The man who made it possible for England to stand on top of the world — Ben Stokes — was in danger of being remembered as an anti-hero.
Every great team has a kind of brute who refuses to take a backward step, who sees hope in despair.
England have built their one-day cricket revolution on intelligent scientific principles as well as freedom of expression.
But none of that guarantees the step across the threshold.
For that, you need a fighter like Stokes. And sometimes you need outrageous luck of the sort that fell his way in the final over when he threw himself headlong down the pitch to avoid being run out and deflected the ball to the boundary.
Being a more diplomatic sort these days, Stoke raised his arms to apologise to New Zealand, the land of his birth, but took the extra runs anyway as England staggered to a tie and a savage super-over shootout, which Jofra Archer somehow bowled his way to the end of under intolerable pressure.

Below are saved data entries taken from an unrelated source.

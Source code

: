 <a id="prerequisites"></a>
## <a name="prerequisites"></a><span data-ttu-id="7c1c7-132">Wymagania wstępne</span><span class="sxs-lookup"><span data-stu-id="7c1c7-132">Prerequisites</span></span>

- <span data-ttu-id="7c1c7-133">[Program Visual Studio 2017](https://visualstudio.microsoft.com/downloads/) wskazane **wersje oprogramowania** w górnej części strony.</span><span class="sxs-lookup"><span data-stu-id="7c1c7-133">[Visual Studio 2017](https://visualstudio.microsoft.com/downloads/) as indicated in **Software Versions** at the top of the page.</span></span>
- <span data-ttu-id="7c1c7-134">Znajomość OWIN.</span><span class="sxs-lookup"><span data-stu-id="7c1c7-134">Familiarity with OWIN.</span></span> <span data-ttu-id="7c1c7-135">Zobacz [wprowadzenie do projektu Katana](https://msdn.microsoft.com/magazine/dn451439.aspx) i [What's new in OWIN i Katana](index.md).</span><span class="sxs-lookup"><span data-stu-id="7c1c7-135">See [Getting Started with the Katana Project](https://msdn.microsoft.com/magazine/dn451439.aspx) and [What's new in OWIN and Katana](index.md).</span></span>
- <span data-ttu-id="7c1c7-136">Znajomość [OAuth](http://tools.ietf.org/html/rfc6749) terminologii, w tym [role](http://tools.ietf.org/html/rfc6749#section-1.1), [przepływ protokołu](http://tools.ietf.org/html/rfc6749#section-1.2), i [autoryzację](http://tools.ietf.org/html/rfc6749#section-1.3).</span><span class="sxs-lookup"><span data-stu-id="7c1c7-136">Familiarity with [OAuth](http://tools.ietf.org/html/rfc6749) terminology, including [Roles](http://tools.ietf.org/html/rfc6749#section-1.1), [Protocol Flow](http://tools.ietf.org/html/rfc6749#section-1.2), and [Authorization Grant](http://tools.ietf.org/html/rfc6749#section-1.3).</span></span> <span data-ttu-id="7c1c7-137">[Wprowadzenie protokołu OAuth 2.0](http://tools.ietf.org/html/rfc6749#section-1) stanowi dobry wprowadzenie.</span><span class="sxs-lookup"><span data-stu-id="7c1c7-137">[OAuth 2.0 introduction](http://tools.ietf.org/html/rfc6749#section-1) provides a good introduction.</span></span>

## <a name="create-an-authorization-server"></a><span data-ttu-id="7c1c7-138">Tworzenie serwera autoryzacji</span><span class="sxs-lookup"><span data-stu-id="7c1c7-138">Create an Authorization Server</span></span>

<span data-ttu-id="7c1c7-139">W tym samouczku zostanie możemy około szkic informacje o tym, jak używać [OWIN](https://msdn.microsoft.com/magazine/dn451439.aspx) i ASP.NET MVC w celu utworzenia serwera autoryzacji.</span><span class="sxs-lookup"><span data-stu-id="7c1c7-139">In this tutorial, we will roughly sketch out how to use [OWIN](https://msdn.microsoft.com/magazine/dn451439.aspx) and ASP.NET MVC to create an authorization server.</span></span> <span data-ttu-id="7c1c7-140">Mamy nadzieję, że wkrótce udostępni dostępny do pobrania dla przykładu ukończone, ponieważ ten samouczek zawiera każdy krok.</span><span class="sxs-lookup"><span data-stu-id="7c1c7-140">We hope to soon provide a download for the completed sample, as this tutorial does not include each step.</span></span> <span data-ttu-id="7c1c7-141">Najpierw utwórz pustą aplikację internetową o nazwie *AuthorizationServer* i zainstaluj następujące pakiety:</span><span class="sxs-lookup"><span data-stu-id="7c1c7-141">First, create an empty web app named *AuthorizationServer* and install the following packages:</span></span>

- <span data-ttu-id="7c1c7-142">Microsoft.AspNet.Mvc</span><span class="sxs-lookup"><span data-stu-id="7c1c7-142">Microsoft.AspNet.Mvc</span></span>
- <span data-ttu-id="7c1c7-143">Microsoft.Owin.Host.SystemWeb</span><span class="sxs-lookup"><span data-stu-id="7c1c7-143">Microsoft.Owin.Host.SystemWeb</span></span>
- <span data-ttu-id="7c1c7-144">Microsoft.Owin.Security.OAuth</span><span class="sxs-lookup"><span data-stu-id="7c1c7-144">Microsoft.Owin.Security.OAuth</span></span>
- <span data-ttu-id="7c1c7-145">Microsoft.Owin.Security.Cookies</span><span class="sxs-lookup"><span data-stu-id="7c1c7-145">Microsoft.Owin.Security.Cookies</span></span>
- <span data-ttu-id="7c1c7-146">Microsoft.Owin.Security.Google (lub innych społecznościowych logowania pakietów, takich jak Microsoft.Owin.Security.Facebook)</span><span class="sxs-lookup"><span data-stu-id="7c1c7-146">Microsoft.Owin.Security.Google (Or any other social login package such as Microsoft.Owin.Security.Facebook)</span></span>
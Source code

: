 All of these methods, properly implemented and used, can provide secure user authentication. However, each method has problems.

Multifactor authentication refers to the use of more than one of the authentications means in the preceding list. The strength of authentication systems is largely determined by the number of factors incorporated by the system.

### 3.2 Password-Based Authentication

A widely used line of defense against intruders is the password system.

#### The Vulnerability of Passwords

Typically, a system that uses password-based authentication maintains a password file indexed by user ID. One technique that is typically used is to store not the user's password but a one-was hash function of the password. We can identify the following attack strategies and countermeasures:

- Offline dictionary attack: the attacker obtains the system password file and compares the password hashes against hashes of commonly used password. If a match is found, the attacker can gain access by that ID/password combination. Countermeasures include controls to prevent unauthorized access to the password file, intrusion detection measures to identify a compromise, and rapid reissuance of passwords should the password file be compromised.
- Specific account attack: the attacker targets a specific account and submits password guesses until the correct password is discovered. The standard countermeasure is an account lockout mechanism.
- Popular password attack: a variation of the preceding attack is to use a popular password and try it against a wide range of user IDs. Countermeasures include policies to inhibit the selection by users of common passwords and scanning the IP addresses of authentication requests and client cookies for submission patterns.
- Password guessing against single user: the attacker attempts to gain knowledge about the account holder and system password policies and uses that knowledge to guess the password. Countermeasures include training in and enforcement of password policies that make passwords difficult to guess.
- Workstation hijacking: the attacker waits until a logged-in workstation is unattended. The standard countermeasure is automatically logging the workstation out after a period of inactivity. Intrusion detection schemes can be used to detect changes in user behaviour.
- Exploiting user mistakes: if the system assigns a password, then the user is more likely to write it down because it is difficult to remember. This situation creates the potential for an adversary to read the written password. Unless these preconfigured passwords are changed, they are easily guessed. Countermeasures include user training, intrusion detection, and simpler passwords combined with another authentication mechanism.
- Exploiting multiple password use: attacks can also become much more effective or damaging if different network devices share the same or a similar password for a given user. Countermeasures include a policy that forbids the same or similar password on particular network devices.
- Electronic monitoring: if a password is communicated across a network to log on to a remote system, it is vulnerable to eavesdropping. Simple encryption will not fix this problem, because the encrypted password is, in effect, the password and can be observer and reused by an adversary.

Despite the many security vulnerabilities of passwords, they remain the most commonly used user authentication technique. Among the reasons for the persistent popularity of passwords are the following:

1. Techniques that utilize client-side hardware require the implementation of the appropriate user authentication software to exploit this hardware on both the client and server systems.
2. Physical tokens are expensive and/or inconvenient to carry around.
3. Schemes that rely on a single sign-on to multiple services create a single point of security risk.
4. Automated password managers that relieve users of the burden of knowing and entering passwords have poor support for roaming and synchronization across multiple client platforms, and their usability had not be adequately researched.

When Archer dropped to his knees in relief, and to celebrate a world title 72 days after his England debut, it was Stokes who hugged him and reminded him of what he and this England team had accomplished.
Less than two years ago, Stokes was a pariah, a wasted talent, a lost boy who was suspended for an Ashes tour that England lost 4-0. His biography was a rap sheet of scrapes and silliness. Breaking his wrist punching a locker in the Caribbean was just one of the lunacies he wrote about (quite cheerfully) in his autobiography.
Back then, he seemed to accept his role as a renegade, as if change was beyond him and the call of the night too strong. Nobody in the England camp sees Stokes this way now. He is the over-trainer who has to be told to stop, the warrior who never shirks a challenge.
If Eoin Morgan was the thinker in this England side, Joe Root the anchor, Jason Roy the bully-opener and Jos Buttler the artistic destroyer, Stokes was the heir to Ian Botham and Andrew Flintoff who could hunt down a team.
This was a World Cup final that left people holding their heads and trying to calm their heaving chests.
It was impossibly dramatic, spun out by a sadistic director to include a lucky escape for England, 241 runs for both sides and that cruel, 12-ball caper that left England exactly where New Zealand had been in the regulation 50 overs — needing two to win from one delivery.
Stokes was central to it all. He arrived with England's vaunted batting line-up fraying on a slow pitch.
What England needed against a nation of 4.79 million people who overachieve astonishingly in cricket was someone to restore order and put the grand design back on track.
The moment that told you Stokes could do it was when he strode down the wicket and brought England's hundred up by crashing James Neesham down the ground. Stokes was telling New Zealand their revels were about to end — that he and Buttler meant business. From there, the dream of a first world title in the 50-over game began to rise from its grave. When the game reached stalemate, Stokes was 84 not out.
No wonder a shattered Stokes was sent back out for the super over, where he pieced together 15 runs with Buttler and placed the onus back on New Zealand.
Buttler, the gentle soul, and Stokes, the macho man, were giving Archer something to aim at. Stokes has painful memories of late denouements. In the 2016 World Twenty20 final in Kolkata, he had 19 runs to defend when he bowled the last over to Carlos Brathwaite but saw four consecutive deliveries sail away for six.
Even that seemed not to deter him. The Bristol street brawl in 2017, however, might have finished his career. He was cleared of affray at Bristol Crown Court but was fined £30,000 and missed eight matches.
His absence from the following Ashes tour was among the factors that prompted Morgan and others to overhaul squad "culture" — a move that ultimately cost Alex Hales his place in this triumphant one-day side.
Stokes had two close calls in this unforgettable emotional marathon: the deflection for four, and a six that Trent Boult caught and threw back in while stepping on the boundary rope, thus rendering Martin Guptill's support catch irrelevant.
"I don't think there will be another ending like this in the history of cricket," Stokes said. "Jos and I knew if we'd be there close to the end, New Zealand would be under pressure. Not the way I wanted to do it, ball going off my bat like that, but I apologised to Kane."
Stokes has done a lot of apologising in his England career. Now he can see what dedication can do for you. When he turned the corner, hero status was out there waiting.